Although Barry Jenkins has been around as a filmmaker since 2008’s Medicine for Melancholy, it was his masterful Best Picture winner Moonlight that brought him into the spotlight. That film showcased his ability to paint an elegant, breathtakingly beautiful portrait of love in all of its myriad forms, and it’s a skill Jenkins brings to his followup, If Beale Street Could Talk. An adaptation of wordsmith James Baldwin’s 1974 novel about love for black Americans in a time of racism and incarceration, the film has all of Jenkins’ polished craft, but it makes for a questionable fit with the author’s prose and message.
Starring newcomer Kiki Layne and Stephan James (he played Jesse Owens in Race), If Beale Street Could Talk centers on the relationship between Tish and Fonny. Childhood friends who have grown into lovers, we’re introduced to them at the height of their happiness as Jenkins crafts a cinematic love poem full of heartfelt declarations and dreams of the future. But can those dreams stand up to a harsh reality in which black people are seen as second-class citizens? Can those dreams last when the criminal justice system crashes down on Fonny, who is accused of raping a Puerto Rican woman when he was nowhere in the area, but identified by a racist cop (Ed Skrein) with an ax to grind. As he sits on the opposite side of the glass shield, it’s perhaps not the best time for Tish to reveal that she’s pregnant with his child. They’re going to be parents, and while the timing is inconvenient there is promise in their inevitable happiness.
Again, can such a dream survive? The answer in Jenkins’ film is nebulous, but one thing is for sure and it’s that hope can be found in the soulful connection within the black community. Tish finds support immediately from her fiercely determined mother Sharon (Regina King, amazing as always) sister (Teyonah Parris), and realist father Joseph (Colman Domingo). The movie’s best scene is the moment Tish reveals her pregnancy to Joseph, and while we think he’ll come down hard on the girl he surprises us with his warmth and understanding. The only way to get through something like this is with love, contrasted by the hate and condescension by Fonny’s Bible-thumping mother (Aunjanue Ellis) who scorns Tish upon learning the news.
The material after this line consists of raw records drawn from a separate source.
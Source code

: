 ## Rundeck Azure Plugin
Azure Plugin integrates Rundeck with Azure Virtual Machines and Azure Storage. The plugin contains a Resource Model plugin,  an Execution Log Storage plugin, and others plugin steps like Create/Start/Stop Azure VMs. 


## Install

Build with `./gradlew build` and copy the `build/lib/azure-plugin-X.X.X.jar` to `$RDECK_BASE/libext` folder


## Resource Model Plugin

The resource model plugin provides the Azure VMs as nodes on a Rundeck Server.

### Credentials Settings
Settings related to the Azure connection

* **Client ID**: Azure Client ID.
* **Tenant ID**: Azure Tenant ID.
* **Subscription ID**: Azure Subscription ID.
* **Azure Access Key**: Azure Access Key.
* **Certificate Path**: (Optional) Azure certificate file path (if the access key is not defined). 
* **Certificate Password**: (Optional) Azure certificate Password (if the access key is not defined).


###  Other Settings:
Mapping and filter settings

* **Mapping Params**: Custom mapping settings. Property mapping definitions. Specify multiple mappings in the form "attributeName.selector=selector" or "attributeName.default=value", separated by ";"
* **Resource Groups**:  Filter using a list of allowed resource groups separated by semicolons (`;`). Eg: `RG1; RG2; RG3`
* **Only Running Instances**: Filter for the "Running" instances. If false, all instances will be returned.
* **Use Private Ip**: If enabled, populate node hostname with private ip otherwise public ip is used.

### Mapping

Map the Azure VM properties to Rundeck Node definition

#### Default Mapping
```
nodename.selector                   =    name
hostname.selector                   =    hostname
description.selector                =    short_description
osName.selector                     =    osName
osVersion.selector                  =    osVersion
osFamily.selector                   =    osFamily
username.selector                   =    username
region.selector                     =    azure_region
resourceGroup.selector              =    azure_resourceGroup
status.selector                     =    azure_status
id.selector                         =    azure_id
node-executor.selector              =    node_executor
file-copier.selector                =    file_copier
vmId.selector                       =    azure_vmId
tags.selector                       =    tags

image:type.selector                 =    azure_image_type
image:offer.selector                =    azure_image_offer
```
The loose-knit narrative juggles back and forth in time but mostly is seen through Tish’s flashbacks, painted in vivid, swooning imagery by cinematographer James Laxton. As with any friendship’s evolution into romance, there are awkward periods between Tish and Fonny as they navigate new ways of connecting with one another. Eventually it does lead to sex; careful, respectful, the kind of love-making between people who are truly in awe of another. It’s a great moment and one of the most passionate sex scenes you’ll find. The possibility felt in Tish’s memories nevertheless gives way to resentment, as Fonny struggles to make a life for them in a world he doesn’t seem to fit in. His skills as a woodworker aren’t in demand, and there’s a reluctance to event rent an apartment to two young black people. The arrival of a longtime friend (Brian Tyree Henry) just released from prison gives Fonny a closer look at the despair this world can set in the heart of a black man. It’s a lesson Fonny would eventually learn the hard way himself, as he clings to some measure of hope that he’ll be released from prison in time for the birth of his child.
One of the weaknesses of any adaptation is time, and Jenkins doesn’t have the same patience for building out these characters as Baldwin, who meticulously structured everything with beautiful turns of phrase full of insight about the world they exist in. But Jenkins wants us to love everyone immediately, in particular his two leads who are a touch too sweet, too precious to feel completely real. On the other hand, the supporting cast are entirely lived-in and authentic from the start. Domingo and King are perfect in expressing exactly who there characters are and where they come from. When Joseph huddles with Fonny’s father (Michael Beach) and proposes taking some shady actions to raise bail money, we know it’s coming from a man who has had life put him through some shit. He knows the way the world REALLY works for black people, and he’s done playing fair. King gets a standout moment in a confrontation with Fonny’s accuser, only to realize the true depths of discrimination and its impact on more than just black people. While Jenkins’ lengthy mood interludes worked for crafting Moonlight‘s surreal atmosphere, they are misplaced here where something more grounded would’ve had more of an emotional impact.
It just feels like Jenkins is trying really hard to effect the same dreamy aura with If Beale Street Could Talk that he did with Moonlight, but he doesn’t realize that Baldwin has already done all the hard work. Jenkins just needed to let the actors do their thing, and while they come through in making this the important film he hoped it to be, it’s impossible to escape the sense that it could’ve been so much more as the issues Baldwin addressed still exist today.